(Collected data)
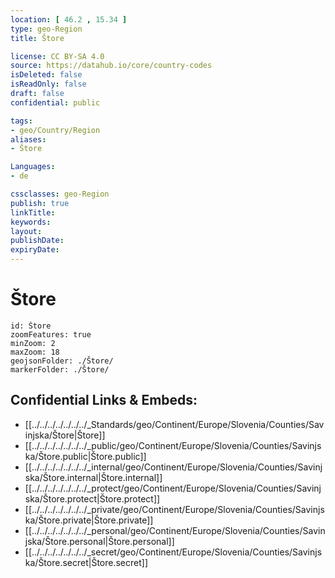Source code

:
 ```yaml
---
location: [ 46.2 , 15.34 ] 
type: geo-Region
title: Štore

license: CC BY-SA 4.0
source: https://datahub.io/core/country-codes
isDeleted: false
isReadOnly: false
draft: false
confidential: public

tags:
- geo/Country/Region
aliases:
- Štore

Languages:
- de

cssclasses: geo-Region
publish: true
linkTitle: 
keywords: 
layout: 
publishDate: 
expiryDate: 
---
```


# Štore

```leaflet
id: Štore
zoomFeatures: true 
minZoom: 2 
maxZoom: 18
geojsonFolder: ./Štore/
markerFolder: ./Štore/
```


## Confidential Links & Embeds: 
- [[../../../../../../../_Standards/geo/Continent/Europe/Slovenia/Counties/Savinjska/Štore|Štore]] 
- [[../../../../../../../_public/geo/Continent/Europe/Slovenia/Counties/Savinjska/Štore.public|Štore.public]] 
- [[../../../../../../../_internal/geo/Continent/Europe/Slovenia/Counties/Savinjska/Štore.internal|Štore.internal]] 
- [[../../../../../../../_protect/geo/Continent/Europe/Slovenia/Counties/Savinjska/Štore.protect|Štore.protect]] 
- [[../../../../../../../_private/geo/Continent/Europe/Slovenia/Counties/Savinjska/Štore.private|Štore.private]] 
- [[../../../../../../../_personal/geo/Continent/Europe/Slovenia/Counties/Savinjska/Štore.personal|Štore.personal]] 
- [[../../../../../../../_secret/geo/Continent/Europe/Slovenia/Counties/Savinjska/Štore.secret|Štore.secret]] 

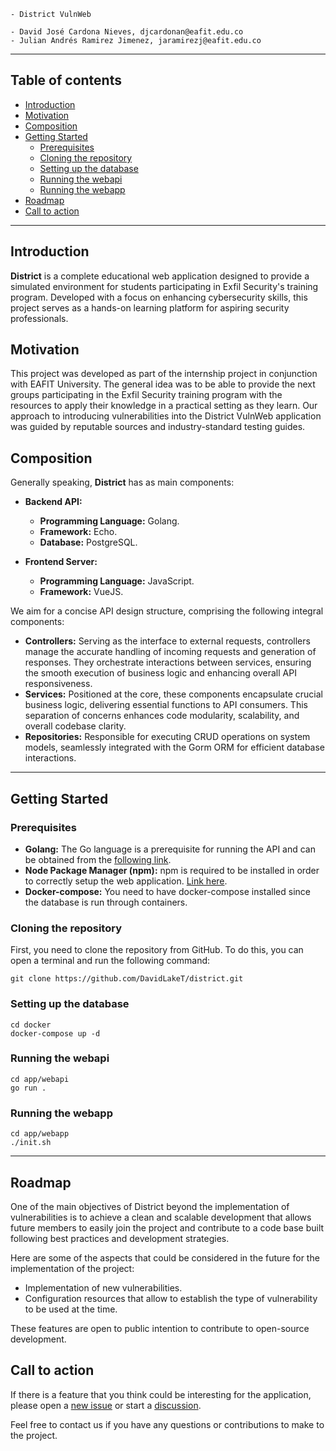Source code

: 
``` 
- District VulnWeb

- David José Cardona Nieves, djcardonan@eafit.edu.co
- Julian Andrés Ramirez Jimenez, jaramirezj@eafit.edu.co
```

---

## Table of contents[](#table-of-contents)
- [Introduction](#introduction)
- [Motivation](#motivation)
- [Composition](#composition)
- [Getting Started](#getting-started)
  - [Prerequisites](#prerequisites)
  - [Cloning the repository](#cloning-the-repository)
  - [Setting up the database](#setting-up-the-database)
  - [Running the webapi](#running-the-webapi)
  - [Running the webapp](#running-the-webapp)
- [Roadmap](#roadmap)
- [Call to action](#call-to-action)

---

## Introduction[](#introduction)

**District** is a complete educational web application designed to provide a simulated environment for students participating in Exfil Security's training program. Developed with a focus on enhancing cybersecurity skills, this project serves as a hands-on learning platform for aspiring security professionals.

## Motivation[](#motivation)

This project was developed as part of the internship project in conjunction with EAFIT University. The general idea was to be able to provide the next groups participating in the Exfil Security training program with the resources to apply their knowledge in a practical setting as they learn.
Our approach to introducing vulnerabilities into the District VulnWeb application was guided by reputable sources and industry-standard testing guides. 

## Composition[](#composition)

Generally speaking, **District** has as main components:

- **Backend API:**
    - **Programming Language:** Golang.
    - **Framework:** Echo.
    - **Database:** PostgreSQL.

- **Frontend Server:**
    - **Programming Language:** JavaScript.
    - **Framework:** VueJS.

We aim for a concise API design structure, comprising the following integral components:
-   **Controllers:** Serving as the interface to external requests, controllers manage the accurate handling of incoming requests and generation of responses. They orchestrate interactions between services, ensuring the smooth execution of business logic and enhancing overall API responsiveness.
-   **Services:** Positioned at the core, these components encapsulate crucial business logic, delivering essential functions to API consumers. This separation of concerns enhances code modularity, scalability, and overall codebase clarity.
-   **Repositories:** Responsible for executing CRUD operations on system models, seamlessly integrated with the Gorm ORM for efficient database interactions.

---

## Getting Started[](#getting-started)

### Prerequisites[](#prerequisites)

* **Golang:** The Go language is a prerequisite for running the API and can be obtained from the [following link](https://go.dev/doc/install).
*  **Node Package Manager (npm):** npm is required to be installed in order to correctly setup the web application. [Link here](https://www.npmjs.com/package/npm).
* **Docker-compose:** You need to have docker-compose installed since the database is run through containers.

### Cloning the repository[](#cloning-the-repository)

First, you need to clone the repository from GitHub. To do this, you can open a terminal and run the following command:

```
git clone https://github.com/DavidLakeT/district.git
```

### Setting up the database[](#setting-up-the-database)

```
cd docker
docker-compose up -d
```

### Running the webapi[](#running-the-webapi)

```
cd app/webapi
go run .
```

### Running the webapp[](#running-the-webapp)

```
cd app/webapp
./init.sh
```

---

## Roadmap[](#roadmap)

One of the main objectives of District beyond the implementation of vulnerabilities is to achieve a clean and scalable development that allows future members to easily join the project and contribute to a code base built following best practices and development strategies.

Here are some of the aspects that could be considered in the future for the implementation of the project:
- Implementation of new vulnerabilities.
- Configuration resources that allow to establish the type of vulnerability to be used at the time.

These features are open to public intention to contribute to open-source development.

## Call to action[](#call-to-action)

If there is a feature that you think could be interesting for the application, please open a [new issue](https://github.com/DavidLakeT/district/issues) or start a [discussion](https://github.com/DavidLakeT/district/discussions).

Feel free to contact us if you have any questions or contributions to make to the project.
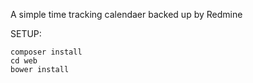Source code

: A simple time tracking calendaer backed up by Redmine

SETUP:

```
composer install
cd web
bower install
```
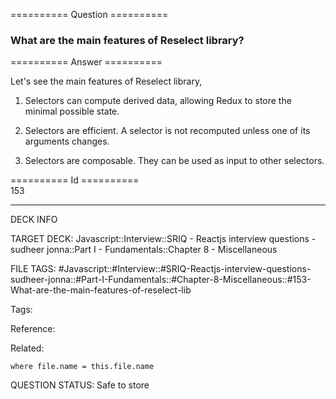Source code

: ========== Question ==========  

### What are the main features of Reselect library?  

========== Answer ==========  

Let's see the main features of Reselect library,

1.  Selectors can compute derived data, allowing Redux to store the minimal possible state.

2.  Selectors are efficient. A selector is not recomputed unless one of its arguments changes.

3.  Selectors are composable. They can be used as input to other selectors.

========== Id ==========  
153

---

DECK INFO

TARGET DECK: Javascript::Interview::SRIQ - Reactjs interview questions - sudheer jonna::Part I - Fundamentals::Chapter 8 - Miscellaneous

FILE TAGS: #Javascript::#Interview::#SRIQ-Reactjs-interview-questions-sudheer-jonna::#Part-I-Fundamentals::#Chapter-8-Miscellaneous::#153-What-are-the-main-features-of-reselect-lib

Tags:

Reference:

Related:

```dataview
where file.name = this.file.name
```
QUESTION STATUS: Safe to store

- **Task**
In the data above, start at the line that has "- [Running the webapi](#running-the-webapi)", stop after the line that has "## Introduction[](#introduction)", and print every line in between exactly as it stands.

- **Task output**
  - [Running the webapi](#running-the-webapi)
  - [Running the webapp](#running-the-webapp)
- [Roadmap](#roadmap)
- [Call to action](#call-to-action)

---

## Introduction[](#introduction)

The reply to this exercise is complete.